*Exercise:* The expected answer is the set of lines in the data below between the line holding "time range selection" and the line holding "cleanup colors scheme", inclusive, written out exactly.

Source texts of formatted documents:
************
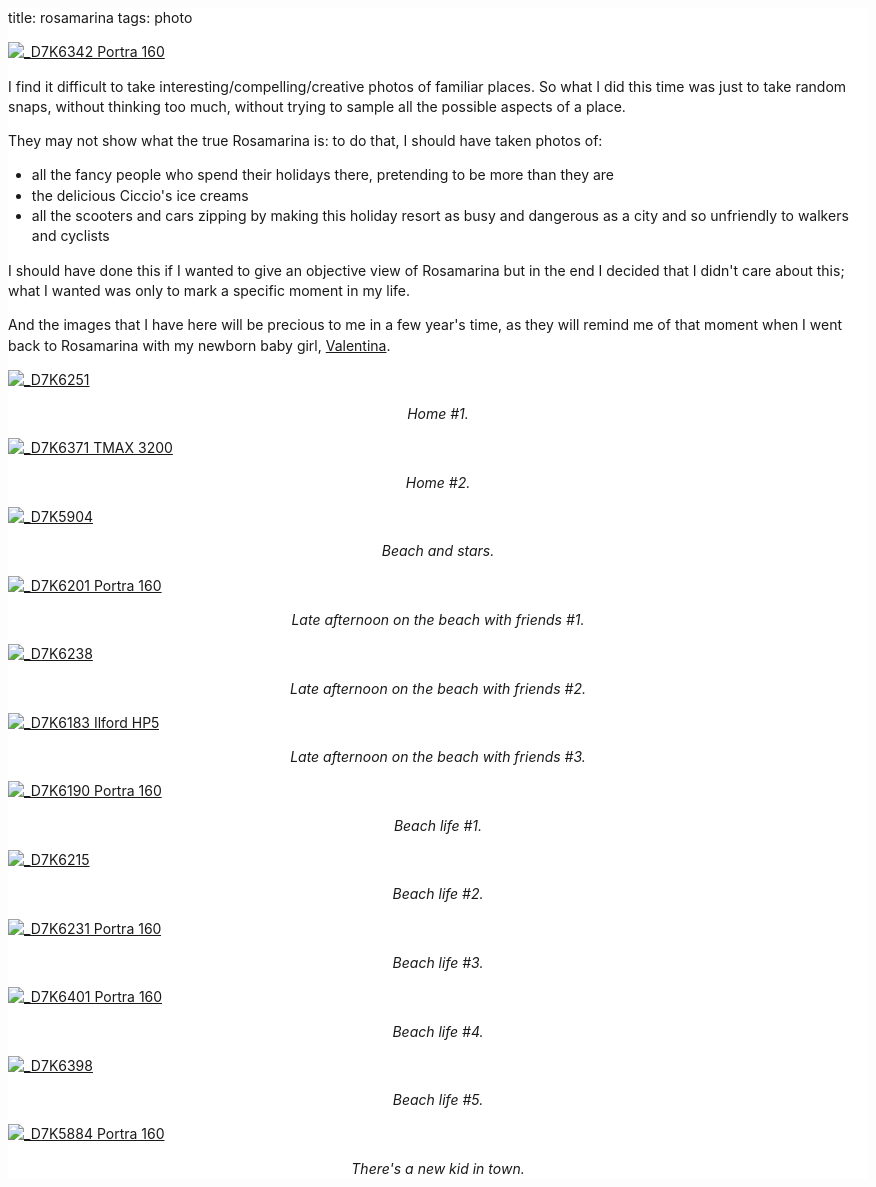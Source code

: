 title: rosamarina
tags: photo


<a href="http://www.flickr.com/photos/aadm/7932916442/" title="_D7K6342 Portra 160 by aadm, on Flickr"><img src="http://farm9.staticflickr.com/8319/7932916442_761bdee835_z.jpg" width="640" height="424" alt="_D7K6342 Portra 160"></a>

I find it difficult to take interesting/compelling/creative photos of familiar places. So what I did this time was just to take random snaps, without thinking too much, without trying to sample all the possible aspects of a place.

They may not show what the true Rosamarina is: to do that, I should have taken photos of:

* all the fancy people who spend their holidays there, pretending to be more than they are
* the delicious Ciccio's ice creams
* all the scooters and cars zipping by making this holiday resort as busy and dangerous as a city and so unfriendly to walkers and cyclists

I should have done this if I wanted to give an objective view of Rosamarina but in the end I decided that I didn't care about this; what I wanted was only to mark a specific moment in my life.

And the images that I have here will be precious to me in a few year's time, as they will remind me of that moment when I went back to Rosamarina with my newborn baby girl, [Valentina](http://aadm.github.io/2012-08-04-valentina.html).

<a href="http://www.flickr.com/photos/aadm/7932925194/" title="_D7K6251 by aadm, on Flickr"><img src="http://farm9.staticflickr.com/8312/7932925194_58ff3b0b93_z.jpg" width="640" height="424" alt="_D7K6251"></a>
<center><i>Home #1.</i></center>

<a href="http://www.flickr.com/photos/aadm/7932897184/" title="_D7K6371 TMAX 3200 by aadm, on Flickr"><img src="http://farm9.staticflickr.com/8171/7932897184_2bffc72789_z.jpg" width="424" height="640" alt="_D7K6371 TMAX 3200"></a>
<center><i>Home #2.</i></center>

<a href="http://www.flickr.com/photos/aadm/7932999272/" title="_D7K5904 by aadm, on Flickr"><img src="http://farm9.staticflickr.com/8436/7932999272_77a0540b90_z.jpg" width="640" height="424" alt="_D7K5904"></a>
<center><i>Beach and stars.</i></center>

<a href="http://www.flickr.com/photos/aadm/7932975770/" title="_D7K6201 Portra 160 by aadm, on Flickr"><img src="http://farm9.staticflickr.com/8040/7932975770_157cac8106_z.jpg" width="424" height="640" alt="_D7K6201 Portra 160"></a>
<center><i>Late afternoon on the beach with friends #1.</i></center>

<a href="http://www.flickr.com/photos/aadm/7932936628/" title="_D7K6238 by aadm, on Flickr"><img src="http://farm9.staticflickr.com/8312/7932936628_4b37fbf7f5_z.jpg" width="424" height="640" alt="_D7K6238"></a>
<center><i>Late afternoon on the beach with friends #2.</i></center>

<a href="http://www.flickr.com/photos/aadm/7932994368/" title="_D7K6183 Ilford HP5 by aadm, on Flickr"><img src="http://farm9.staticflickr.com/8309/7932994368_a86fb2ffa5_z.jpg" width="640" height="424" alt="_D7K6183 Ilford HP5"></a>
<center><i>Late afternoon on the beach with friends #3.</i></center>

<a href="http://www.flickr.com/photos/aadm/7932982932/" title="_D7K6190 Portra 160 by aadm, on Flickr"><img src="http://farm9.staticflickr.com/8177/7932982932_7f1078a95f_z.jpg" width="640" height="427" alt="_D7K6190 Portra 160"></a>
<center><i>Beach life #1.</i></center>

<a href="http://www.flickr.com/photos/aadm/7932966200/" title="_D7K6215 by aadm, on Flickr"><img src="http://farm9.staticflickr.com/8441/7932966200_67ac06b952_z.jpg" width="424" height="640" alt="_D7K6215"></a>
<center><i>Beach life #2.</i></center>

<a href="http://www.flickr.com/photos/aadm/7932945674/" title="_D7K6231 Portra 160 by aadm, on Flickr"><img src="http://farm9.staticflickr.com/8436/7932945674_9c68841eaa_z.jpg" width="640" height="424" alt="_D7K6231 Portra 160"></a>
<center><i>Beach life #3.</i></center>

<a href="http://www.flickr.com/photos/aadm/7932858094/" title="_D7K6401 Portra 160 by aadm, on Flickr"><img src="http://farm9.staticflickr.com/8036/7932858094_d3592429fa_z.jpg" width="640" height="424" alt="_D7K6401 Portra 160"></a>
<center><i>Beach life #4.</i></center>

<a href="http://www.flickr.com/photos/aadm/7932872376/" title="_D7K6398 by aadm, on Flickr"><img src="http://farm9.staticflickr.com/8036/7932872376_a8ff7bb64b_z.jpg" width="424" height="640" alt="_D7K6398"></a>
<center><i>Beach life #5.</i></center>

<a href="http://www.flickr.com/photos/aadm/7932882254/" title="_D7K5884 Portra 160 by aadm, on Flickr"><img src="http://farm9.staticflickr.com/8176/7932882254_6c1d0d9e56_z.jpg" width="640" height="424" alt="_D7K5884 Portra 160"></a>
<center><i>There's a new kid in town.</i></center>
************
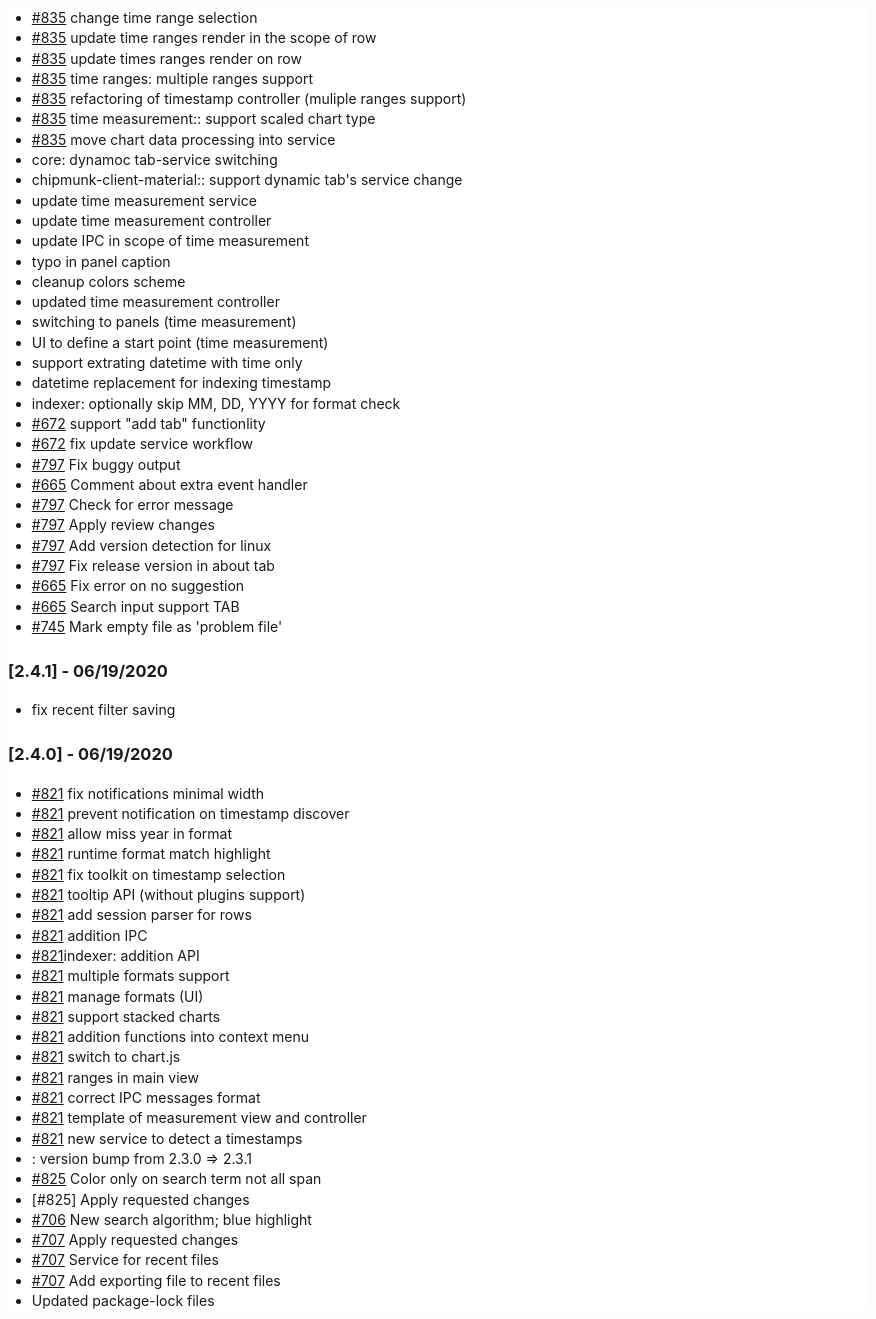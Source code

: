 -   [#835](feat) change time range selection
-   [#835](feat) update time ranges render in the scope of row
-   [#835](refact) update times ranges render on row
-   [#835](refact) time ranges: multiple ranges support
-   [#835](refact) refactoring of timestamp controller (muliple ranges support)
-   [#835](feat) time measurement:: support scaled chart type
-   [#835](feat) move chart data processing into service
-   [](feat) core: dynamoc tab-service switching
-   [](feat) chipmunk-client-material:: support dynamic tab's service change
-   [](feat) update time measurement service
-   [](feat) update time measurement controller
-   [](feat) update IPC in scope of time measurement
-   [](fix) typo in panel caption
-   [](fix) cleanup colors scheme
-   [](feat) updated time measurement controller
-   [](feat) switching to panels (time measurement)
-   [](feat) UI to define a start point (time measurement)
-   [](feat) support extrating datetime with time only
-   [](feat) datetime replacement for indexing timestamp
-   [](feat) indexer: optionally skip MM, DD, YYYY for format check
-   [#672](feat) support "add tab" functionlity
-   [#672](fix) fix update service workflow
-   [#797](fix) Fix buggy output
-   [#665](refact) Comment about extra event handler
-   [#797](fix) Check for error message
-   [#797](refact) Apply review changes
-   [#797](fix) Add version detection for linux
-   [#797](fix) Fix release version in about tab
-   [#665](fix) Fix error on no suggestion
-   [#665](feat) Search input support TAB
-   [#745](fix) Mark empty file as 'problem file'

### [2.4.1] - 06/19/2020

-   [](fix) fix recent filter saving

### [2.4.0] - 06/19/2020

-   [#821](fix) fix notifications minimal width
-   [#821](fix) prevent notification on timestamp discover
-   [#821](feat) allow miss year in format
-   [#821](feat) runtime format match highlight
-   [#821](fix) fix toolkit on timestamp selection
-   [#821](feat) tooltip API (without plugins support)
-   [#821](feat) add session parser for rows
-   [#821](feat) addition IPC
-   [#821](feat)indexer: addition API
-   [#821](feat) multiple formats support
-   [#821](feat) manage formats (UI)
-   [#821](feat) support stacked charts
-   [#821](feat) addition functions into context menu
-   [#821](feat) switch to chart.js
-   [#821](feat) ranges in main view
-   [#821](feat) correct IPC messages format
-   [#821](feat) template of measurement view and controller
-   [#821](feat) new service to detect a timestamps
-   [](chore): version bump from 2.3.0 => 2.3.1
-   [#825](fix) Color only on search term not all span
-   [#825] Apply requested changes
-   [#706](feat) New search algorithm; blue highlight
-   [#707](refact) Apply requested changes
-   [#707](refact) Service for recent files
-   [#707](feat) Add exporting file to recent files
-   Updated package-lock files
************
*Response:*
: -   [#835](feat) change time range selection
-   [#835](feat) update time ranges render in the scope of row
-   [#835](refact) update times ranges render on row
-   [#835](refact) time ranges: multiple ranges support
-   [#835](refact) refactoring of timestamp controller (muliple ranges support)
-   [#835](feat) time measurement:: support scaled chart type
-   [#835](feat) move chart data processing into service
-   [](feat) core: dynamoc tab-service switching
-   [](feat) chipmunk-client-material:: support dynamic tab's service change
-   [](feat) update time measurement service
-   [](feat) update time measurement controller
-   [](feat) update IPC in scope of time measurement
-   [](fix) typo in panel caption
-   [](fix) cleanup colors scheme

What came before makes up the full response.